Parents Have Rights, but They Also Have Responsibilities

smiling black woman supporting little pupil during lesson in classroom

As the old saying goes, with rights come responsibilities.  A community member recently reached out to me and asked if I would be willing to define a parent’s responsibilities in the education of their child.  I found this to be an interesting and important topic that merits discussion, so I agreed to do so.  We have to be real with ourselves and acknowledge the fact that the two go hand in hand, that we cannot effectively have one without the other.  Whether they are Constitutional or Parental, there are responsibilities that go with those rights.  I am first and foremost, a Parental rights advocate, and will ensure Parent’s rights are upheld, meanwhile, I also appreciate this community member’s inquiry and the value it brings in keeping the balance within how we think about Parent’s rights.

I see the following as the responsibility parents have in directing the education of their child.  It’s not necessarily a comprehensive list, and is broad on purpose, as it is difficult to get into every nuance of every particular situation over the course of a brief article. I believe these suggestions provide us with some guidelines on the responsibilities that accompany parental rights that are worth keeping in mind.  The list is not in any particular order, i.e. I am not saying one is more important than the other, rather that they work together to grant the student the best possible outcome for their education. 
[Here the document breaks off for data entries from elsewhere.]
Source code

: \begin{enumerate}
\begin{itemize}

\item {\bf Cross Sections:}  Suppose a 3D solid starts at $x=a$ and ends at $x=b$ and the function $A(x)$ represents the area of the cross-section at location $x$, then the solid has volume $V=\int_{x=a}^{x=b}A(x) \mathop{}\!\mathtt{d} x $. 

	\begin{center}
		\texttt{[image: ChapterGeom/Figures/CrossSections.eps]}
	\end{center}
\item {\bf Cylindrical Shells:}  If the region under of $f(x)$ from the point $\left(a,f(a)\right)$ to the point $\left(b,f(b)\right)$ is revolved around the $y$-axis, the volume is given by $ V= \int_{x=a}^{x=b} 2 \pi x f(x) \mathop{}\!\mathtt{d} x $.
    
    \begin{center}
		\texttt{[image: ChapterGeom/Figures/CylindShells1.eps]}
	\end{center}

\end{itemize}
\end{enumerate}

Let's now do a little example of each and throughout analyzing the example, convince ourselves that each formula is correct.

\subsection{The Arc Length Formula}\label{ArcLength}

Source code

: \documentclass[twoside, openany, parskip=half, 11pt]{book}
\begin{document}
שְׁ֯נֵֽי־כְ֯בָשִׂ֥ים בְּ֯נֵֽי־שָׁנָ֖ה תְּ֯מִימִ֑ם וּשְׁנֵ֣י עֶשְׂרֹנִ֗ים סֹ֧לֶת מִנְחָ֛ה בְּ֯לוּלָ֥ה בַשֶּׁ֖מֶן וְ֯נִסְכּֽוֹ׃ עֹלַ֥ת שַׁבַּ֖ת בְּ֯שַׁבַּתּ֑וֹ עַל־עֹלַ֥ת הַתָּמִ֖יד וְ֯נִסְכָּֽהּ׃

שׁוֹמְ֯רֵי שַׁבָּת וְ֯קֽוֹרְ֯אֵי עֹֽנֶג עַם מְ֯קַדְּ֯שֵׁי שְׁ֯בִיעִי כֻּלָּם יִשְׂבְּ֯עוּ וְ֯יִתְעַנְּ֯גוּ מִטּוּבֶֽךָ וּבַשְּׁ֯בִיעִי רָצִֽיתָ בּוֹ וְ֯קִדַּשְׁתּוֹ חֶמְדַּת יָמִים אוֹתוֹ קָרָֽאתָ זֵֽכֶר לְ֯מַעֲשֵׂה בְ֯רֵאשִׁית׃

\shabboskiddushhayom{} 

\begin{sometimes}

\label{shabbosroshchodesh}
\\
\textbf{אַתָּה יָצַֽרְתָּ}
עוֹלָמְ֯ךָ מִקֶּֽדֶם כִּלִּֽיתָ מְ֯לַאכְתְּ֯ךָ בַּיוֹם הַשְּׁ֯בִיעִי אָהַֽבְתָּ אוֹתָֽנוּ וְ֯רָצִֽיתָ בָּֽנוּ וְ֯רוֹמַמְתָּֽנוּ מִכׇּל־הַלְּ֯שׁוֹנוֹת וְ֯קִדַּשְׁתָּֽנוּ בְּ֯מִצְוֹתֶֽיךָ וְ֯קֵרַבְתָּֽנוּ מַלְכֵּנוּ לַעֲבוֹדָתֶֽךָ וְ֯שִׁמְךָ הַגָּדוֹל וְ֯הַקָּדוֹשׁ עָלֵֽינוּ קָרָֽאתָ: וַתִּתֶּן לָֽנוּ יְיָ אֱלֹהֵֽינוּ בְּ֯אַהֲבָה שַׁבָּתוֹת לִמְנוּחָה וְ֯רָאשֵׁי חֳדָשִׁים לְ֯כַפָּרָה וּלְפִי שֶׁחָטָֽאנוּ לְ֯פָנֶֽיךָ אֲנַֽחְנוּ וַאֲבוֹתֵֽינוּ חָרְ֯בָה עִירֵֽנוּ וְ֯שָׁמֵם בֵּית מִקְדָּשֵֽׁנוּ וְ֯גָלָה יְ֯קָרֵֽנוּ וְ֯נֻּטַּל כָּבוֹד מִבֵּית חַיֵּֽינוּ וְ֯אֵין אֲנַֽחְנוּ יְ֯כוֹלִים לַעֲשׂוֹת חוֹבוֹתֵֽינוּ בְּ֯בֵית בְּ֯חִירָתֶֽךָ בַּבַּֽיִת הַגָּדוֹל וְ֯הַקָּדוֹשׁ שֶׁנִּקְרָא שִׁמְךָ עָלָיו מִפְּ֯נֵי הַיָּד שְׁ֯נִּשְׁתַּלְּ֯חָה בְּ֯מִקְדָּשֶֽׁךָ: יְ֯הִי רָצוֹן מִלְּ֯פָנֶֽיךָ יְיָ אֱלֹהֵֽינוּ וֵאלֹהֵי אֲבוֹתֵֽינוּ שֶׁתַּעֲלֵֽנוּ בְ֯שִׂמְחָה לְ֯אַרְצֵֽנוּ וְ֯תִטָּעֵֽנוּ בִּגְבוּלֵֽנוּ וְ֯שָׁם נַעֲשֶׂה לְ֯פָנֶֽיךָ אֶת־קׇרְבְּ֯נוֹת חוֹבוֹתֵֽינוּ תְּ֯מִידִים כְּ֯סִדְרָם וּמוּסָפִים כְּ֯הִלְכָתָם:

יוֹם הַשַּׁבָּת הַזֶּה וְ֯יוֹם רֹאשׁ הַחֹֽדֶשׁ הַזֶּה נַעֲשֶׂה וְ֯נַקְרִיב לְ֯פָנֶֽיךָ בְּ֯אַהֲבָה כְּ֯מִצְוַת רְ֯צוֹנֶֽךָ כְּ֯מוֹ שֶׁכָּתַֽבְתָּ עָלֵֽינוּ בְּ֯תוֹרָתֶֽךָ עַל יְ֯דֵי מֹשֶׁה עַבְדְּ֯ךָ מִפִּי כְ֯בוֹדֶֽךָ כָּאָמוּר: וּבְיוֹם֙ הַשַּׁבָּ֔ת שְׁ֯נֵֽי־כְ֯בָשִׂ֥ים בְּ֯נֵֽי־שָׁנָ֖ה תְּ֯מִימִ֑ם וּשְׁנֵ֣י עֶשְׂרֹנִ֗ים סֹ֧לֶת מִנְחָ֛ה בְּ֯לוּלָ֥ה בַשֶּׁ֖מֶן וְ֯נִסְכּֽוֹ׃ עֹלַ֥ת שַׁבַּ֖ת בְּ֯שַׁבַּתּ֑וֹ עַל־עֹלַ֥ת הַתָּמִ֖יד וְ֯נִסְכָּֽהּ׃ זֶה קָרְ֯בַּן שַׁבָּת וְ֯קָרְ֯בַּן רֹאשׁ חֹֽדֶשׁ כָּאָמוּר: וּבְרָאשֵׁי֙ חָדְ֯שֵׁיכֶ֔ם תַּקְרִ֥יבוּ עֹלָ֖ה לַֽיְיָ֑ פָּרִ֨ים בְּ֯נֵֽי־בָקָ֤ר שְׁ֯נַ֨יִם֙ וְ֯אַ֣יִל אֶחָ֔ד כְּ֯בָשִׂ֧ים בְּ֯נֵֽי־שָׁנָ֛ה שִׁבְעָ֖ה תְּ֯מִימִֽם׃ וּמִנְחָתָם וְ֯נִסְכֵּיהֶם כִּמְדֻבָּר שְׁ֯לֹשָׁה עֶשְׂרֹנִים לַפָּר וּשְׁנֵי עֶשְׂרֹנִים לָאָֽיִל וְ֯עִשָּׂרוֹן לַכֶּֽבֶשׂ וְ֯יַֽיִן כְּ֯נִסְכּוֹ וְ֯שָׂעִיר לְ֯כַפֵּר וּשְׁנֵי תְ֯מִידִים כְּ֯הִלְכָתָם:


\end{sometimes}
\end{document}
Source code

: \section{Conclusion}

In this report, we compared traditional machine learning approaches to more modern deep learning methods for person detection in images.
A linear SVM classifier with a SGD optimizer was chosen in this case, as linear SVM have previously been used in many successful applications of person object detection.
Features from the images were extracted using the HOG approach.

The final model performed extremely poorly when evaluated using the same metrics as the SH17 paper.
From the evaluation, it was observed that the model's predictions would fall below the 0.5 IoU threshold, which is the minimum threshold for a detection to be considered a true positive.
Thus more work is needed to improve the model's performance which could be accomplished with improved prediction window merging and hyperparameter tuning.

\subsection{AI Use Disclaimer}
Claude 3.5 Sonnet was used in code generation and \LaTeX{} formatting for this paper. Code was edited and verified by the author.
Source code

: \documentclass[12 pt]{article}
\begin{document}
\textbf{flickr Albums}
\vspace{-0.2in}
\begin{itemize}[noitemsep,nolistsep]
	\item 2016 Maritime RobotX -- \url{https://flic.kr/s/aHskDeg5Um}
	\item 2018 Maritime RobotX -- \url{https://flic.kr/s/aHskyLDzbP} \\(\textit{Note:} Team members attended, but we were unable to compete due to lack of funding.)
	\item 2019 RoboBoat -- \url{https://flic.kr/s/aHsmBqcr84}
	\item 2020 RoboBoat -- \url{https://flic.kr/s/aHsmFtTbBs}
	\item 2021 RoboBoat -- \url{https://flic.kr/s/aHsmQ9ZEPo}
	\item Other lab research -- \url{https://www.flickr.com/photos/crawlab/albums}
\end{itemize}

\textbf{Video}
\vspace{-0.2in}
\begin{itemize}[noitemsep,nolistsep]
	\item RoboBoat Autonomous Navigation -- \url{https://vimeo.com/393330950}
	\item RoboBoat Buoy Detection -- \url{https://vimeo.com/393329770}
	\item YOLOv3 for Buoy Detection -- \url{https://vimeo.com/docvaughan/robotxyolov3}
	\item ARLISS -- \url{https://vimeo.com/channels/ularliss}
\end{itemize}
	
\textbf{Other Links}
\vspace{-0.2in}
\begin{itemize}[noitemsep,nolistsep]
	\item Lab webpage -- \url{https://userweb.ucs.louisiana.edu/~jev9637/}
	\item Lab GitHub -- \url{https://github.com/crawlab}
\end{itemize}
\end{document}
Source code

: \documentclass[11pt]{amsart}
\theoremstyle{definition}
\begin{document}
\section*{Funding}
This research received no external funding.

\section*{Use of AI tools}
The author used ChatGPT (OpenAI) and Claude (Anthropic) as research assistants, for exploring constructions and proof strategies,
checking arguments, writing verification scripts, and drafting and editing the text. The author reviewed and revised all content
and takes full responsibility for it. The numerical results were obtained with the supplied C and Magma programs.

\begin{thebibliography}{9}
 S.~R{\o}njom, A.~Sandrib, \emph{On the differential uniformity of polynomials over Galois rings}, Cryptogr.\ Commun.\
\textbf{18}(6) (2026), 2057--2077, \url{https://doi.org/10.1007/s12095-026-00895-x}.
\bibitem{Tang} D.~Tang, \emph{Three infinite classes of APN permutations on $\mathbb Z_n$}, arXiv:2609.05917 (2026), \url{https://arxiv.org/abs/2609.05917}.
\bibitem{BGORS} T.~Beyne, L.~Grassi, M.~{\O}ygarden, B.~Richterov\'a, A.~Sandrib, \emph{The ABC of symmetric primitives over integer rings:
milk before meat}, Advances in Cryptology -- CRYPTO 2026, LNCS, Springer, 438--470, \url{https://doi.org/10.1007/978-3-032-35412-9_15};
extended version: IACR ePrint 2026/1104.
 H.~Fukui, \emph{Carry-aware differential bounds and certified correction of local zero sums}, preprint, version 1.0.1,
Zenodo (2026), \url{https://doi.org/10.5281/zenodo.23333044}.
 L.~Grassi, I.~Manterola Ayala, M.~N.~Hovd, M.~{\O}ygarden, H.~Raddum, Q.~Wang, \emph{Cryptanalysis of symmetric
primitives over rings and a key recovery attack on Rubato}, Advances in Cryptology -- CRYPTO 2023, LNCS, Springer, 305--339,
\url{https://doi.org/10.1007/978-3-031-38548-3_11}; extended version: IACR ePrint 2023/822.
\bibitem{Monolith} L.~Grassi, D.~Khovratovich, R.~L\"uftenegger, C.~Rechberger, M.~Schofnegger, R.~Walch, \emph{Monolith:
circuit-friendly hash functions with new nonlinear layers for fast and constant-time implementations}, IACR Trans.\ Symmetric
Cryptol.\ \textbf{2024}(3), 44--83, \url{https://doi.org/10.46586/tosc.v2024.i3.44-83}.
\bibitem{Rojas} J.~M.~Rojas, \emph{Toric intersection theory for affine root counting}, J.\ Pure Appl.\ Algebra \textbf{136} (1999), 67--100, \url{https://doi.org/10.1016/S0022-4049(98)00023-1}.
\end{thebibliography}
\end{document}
  1.  Parents have a right to advocate for their student, they also have the responsibility to do so.  Children don’t know what they don’t know, so no matter how much they may fight or try to push their parent out of the decision making process, the parent must advocate on their behalf.  Whether that is for extra help at school, or whether it is for the imparting of wisdom on the student gleaned from their own life experience, the parent must be an advocate.
  2. Parents have the responsibility to hold their student accountable.  That means setting expectations with them and holding them accountable to meeting them.  Not every student is going to be an “A” student, but setting a realistic goal and holding the student to that goal goes a long way in establishing accountability.  Parents know their child’s strengths and weaknesses better than anyone, so if a student has a subject they are strong in, the expectations and goal may be higher for that subject than one they are not as strong in.  They also need to hold their student accountable for the coursework they are assigned.  Teachers are there to hold students accountable for the in class work, parents need to hold students accountable for the out of class work and for the goals they have set with their child.  Expectation setting and accountability goes for behavior as well, as in it should be an expectation that common decency and respect is shown to peers and adults that are not the child’s parent, and the child should be held accountable to meeting those expectations.
  3. Parents have the responsibility to understands all facets of an issue involving their child and to model respectful conflict resolution.  Teachers are human, they make mistakes.  Parents are human and also make mistakes.  There can be misunderstandings between teachers and parents at times. If there is an issue within the classroom, the parent has the responsibility to communicate via email or phone call or even set a meeting with the teacher in order to clear up any misunderstandings or issues in a respectful manner.  Kids see how a trusted adult responds to a situation, and they learn how to respond in kind when they are someday in a similar situation.
  4. Parents have the responsibility for ensuring their child is ready to learn.  This one is where things can get a little sticky because of the differing family situations of each individual child.  There are a lot of different nuances here that could be articles of their own.  Maybe the easiest part of this one is making sure the student is getting enough sleep, so they are well rested for school (even this has its own nuances).  The harder part of this is making sure the student has what they need to engage in learning, (i.e. the necessary supplies, enough to eat, etc.) due to the differing nature of family economic situations.  In this case, when there is economic hardship, what I see the parental responsibility being is to raise their hand and say they need help.  I’ve seen time and time again our community step up to help those in need, and step up big when someone raises their hand and asks for help.  Our schools also have programs to help as much as they can to meet needs.  Asking for help is hard for all of us, it’s not in our nature to do so, but if anyone truly needs help, especially for their child, it is the parent’s responsibility as their advocate to do so.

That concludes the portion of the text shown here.